--- Data Enclosed Below ---

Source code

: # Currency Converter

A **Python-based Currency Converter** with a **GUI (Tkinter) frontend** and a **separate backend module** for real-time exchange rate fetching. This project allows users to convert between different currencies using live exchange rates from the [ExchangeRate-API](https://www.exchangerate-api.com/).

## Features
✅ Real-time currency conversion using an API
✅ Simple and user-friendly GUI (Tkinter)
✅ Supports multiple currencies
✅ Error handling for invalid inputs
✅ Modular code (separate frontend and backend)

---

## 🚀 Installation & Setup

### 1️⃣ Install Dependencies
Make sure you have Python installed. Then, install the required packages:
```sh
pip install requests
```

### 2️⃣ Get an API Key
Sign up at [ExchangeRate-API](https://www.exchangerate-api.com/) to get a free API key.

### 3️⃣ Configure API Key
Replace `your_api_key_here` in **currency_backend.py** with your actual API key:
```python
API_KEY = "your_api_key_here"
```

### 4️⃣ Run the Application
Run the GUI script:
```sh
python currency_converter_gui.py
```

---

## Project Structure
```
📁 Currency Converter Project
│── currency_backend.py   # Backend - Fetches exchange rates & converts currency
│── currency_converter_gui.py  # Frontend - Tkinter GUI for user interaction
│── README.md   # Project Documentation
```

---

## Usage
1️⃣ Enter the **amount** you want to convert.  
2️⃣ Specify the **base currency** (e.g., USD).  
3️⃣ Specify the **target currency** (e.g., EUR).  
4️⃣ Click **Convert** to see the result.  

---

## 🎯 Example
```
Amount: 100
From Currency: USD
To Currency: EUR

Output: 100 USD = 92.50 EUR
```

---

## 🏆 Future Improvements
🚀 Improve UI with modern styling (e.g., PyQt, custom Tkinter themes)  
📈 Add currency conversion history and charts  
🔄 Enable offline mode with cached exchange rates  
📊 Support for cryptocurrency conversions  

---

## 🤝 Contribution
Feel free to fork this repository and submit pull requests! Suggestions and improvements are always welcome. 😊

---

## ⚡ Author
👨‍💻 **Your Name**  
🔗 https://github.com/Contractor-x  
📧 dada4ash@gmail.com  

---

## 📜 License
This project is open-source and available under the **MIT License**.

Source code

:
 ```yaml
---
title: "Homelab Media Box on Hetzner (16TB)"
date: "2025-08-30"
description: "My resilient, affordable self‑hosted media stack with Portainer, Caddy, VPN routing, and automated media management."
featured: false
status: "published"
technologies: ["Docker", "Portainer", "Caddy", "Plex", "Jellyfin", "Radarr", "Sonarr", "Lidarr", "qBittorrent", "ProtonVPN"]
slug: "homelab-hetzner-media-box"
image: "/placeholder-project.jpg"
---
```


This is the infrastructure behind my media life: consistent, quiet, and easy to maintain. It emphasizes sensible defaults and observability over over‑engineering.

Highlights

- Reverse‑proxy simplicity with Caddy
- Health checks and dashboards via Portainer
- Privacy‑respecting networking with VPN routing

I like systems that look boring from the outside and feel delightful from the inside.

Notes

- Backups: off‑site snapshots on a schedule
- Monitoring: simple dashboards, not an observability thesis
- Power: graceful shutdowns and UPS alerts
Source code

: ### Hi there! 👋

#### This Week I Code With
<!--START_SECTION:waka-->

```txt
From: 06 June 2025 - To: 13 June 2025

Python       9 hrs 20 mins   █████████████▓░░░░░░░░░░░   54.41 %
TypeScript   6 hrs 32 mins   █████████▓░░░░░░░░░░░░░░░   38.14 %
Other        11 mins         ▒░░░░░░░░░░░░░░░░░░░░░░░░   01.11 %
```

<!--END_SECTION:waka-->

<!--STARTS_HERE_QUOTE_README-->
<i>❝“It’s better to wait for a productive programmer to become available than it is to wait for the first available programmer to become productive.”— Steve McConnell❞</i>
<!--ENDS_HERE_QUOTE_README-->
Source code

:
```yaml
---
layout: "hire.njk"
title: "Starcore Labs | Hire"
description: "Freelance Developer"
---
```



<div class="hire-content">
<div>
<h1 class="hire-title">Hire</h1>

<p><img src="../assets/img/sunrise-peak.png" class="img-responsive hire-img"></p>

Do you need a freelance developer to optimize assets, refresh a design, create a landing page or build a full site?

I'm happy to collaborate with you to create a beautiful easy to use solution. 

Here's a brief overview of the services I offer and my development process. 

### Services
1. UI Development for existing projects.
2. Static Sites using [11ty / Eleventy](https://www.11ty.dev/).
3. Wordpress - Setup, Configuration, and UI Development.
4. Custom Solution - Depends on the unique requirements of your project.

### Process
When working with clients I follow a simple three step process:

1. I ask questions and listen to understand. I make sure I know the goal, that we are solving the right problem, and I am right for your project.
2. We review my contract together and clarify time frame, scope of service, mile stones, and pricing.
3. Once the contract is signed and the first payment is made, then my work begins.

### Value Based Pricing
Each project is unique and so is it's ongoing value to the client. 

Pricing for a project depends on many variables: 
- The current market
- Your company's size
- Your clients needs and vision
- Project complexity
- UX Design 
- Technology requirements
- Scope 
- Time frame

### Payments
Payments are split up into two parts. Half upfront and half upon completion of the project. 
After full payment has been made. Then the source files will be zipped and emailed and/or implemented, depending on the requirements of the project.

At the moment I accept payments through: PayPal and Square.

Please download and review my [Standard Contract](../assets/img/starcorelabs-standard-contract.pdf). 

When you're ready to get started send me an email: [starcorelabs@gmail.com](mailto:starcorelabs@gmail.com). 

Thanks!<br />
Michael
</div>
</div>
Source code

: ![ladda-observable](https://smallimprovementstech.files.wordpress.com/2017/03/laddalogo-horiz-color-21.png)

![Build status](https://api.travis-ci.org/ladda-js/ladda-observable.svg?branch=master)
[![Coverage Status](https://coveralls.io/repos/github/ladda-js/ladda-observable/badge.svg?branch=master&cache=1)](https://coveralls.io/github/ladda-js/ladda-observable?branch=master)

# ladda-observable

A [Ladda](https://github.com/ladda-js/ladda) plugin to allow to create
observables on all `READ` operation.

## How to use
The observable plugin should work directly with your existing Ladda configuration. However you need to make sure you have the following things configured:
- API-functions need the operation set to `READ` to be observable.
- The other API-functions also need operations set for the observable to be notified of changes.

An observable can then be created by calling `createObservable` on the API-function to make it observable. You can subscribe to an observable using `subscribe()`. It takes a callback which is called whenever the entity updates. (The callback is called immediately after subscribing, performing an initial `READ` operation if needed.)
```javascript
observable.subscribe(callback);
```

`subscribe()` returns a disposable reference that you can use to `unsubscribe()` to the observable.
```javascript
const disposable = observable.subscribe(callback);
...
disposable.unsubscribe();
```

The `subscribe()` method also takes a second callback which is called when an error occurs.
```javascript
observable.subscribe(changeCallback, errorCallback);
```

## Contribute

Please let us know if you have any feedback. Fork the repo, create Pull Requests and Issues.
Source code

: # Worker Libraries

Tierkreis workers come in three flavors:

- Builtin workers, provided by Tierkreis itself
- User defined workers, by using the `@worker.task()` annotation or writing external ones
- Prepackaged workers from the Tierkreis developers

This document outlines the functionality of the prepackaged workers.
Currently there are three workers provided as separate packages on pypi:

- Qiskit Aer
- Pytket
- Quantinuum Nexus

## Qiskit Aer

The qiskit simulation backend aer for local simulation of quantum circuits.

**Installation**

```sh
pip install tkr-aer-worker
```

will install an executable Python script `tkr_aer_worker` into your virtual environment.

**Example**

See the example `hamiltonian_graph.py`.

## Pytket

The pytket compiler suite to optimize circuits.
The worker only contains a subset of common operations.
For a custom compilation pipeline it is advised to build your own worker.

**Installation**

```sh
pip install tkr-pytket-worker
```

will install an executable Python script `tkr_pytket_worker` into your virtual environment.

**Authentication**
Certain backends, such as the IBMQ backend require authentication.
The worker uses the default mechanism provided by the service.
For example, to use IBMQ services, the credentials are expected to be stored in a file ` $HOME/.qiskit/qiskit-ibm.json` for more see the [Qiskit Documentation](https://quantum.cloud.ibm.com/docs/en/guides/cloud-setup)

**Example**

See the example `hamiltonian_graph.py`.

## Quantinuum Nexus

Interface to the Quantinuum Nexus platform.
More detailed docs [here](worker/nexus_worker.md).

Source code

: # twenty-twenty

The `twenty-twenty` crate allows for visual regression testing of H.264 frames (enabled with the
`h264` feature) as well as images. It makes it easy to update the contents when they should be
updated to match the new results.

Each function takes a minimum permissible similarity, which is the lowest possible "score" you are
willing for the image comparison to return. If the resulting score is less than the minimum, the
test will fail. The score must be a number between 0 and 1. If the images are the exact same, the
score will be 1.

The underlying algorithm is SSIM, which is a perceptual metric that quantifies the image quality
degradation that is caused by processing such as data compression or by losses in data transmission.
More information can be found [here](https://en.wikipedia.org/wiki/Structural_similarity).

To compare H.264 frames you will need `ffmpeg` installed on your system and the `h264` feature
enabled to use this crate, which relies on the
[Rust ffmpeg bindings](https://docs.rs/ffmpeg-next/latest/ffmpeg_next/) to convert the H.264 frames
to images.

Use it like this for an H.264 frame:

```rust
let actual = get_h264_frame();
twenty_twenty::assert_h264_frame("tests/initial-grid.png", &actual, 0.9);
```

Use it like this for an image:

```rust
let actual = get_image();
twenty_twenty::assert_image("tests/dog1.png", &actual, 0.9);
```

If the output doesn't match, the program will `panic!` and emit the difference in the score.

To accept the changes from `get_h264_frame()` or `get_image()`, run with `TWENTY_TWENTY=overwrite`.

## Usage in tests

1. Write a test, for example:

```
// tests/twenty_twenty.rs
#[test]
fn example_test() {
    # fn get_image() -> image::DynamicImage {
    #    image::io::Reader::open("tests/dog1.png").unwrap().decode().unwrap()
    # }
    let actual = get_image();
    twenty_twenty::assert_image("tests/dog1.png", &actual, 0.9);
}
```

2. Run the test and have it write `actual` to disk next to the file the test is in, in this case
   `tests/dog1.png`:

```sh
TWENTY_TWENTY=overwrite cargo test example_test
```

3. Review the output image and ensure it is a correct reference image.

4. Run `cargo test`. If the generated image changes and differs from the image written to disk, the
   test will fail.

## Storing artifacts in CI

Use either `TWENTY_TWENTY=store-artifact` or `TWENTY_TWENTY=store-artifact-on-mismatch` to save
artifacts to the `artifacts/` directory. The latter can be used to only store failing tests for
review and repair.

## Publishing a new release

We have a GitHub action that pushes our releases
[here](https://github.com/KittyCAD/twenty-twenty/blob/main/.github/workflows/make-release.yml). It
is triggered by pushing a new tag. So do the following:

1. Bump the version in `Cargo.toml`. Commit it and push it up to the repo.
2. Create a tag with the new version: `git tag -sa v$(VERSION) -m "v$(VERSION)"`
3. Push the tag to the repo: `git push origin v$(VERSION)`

--- End of Enclosed Data ---

What needs to be done:
Output the first line of the entries above and every line after it, exactly as written, ending with the line that contains "## Features".

Written solution:
Source code

: # Currency Converter

A **Python-based Currency Converter** with a **GUI (Tkinter) frontend** and a **separate backend module** for real-time exchange rate fetching. This project allows users to convert between different currencies using live exchange rates from the [ExchangeRate-API](https://www.exchangerate-api.com/).

## Features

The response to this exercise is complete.